Specifically, I've had to spend a lot of time ensuring there is good tonal separation between foreground and background elements. For instance, the trees have been deliberately toned as dark as I could make them while the background tones have been lightened as far as I could, to ensure as much tonal separation as I can get away with.

Tones are one thing, but contrast is another. It's possible to convey a sense of depth to a scene by giving some objects less contrast than others. I chose to make the lighter rock formations as soft as I could - often reducing contrast in these areas. I increased contrast in select areas where I felt perhaps that a line or a curve or some other feature needed to be emphasised.

So often I feel that as beginners, most of us tend to add contrast globally but I feel that just pulls the eye in all-directions and leads to too many elements vying for the viewers attention. The image becomes fatiguing to look at for too long, because our eye is constantly being pulled everywhere.

Yes, Black & White is not just about adding lots of contrast, but also about smoothness of tone. Low contrast equals calmness while high contrast equals tension. Used sparingly, and in the right places, the eye is led around the frame in a pleasing manner.

On the subject of selection process, I shot a lot of images but I'm only left with the six you see here. I think when it came down to it, despite Cappadocia being a place of amazing rock formations, I fell in love with the solitary trees which I often found hidden away in the crevasse of a rock.

It's important for a collection of work to sit well together and this can either be achieved by collating images that have a similar colour palette, or by collecting images that have similar subject matter. I feel these Black & White images work well because they are similar in subject matter - the trees being the unifying theme here. But the compositions are similar in some ways too. But mostly I feel it's the use of tones across the collection that ties them together for me most strongly.

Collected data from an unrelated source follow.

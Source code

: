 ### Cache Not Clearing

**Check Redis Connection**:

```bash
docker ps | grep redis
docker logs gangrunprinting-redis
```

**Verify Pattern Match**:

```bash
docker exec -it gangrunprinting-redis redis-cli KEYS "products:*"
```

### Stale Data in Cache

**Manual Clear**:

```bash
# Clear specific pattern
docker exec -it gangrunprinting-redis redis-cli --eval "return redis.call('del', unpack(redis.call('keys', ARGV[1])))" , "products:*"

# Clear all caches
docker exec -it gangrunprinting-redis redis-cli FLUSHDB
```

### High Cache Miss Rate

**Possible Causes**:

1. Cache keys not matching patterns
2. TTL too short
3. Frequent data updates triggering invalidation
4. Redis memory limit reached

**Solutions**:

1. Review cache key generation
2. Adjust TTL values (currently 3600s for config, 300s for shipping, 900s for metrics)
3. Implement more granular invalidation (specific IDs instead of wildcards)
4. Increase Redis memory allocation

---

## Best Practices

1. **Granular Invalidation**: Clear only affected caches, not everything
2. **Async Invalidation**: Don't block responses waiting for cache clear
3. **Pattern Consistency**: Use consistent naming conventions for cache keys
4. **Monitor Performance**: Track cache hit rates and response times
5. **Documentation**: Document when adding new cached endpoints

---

Editing is always a continuous case of reviewing where I'm at, how I feel about the work and it's that feeling that keeps me tuned into what needs to stay and what needs to be weeded out. Focussing on the tones in the images I shot, has led me to choose some images over others, simply because the tones were in keeping with the work I had amassed during my editing sessions.

Lastly, I've decided to present them here with a dark-grey background. Ansel Adams said that there was only one time in his career when he felt satisfied with an exhibition space, and that was because the walls had been painted olive-grey. I fully appreciate this - placing Black & White images on a white wall neutralises the white highlights of the print - which leads the viewer to perceive the print as much darker than it really is. Olive is akin to a mid-grey tone, thus allowing the brighter tones (in addition to the darker tones) a chance to stand out and sing.

 

The Rose, Red & Honey Valleys, Cappadocia

About a month ago, I was in the fascinating landscape of Cappadocia, Turkey. It's a beautiful landscape for sure, but I find it seems to want to be interpreted in black and white mostly.  

The Rose Valley

 

Black & White is not a medium i'm particularly comfortable with. It's really very, very difficult to make good images, because it is even more about form and tone than Colour is.

 

The Red Valley

 

I think Black & White is something where I have to be much more careful when isolating objects from others with similar tones. Any overlap and the eye compresses the two objects into one.

 

The Red Valley

 

Black & White also demands a sense of everything having its own tone. The trees in these two images deliberately have the darkest tones in the image - because I really wish to bring the viewers eye to them. I do use these kinds of techniques all the time in my Colour work, but I have the liberty of being allowed a little more lee-way because of the extra dimension (read that as distraction) of Colour going on, as well as just form and tone.

 

 

I'm not done editing at the moment. I've only really just started work on these, so I think things will change and morph over the next few weeks while I scan and edit. It's a very enjoyable experience to work in Black & White and to notice that sometimes I think the edit is good only to realise a few hours later, that I'm only half-way there.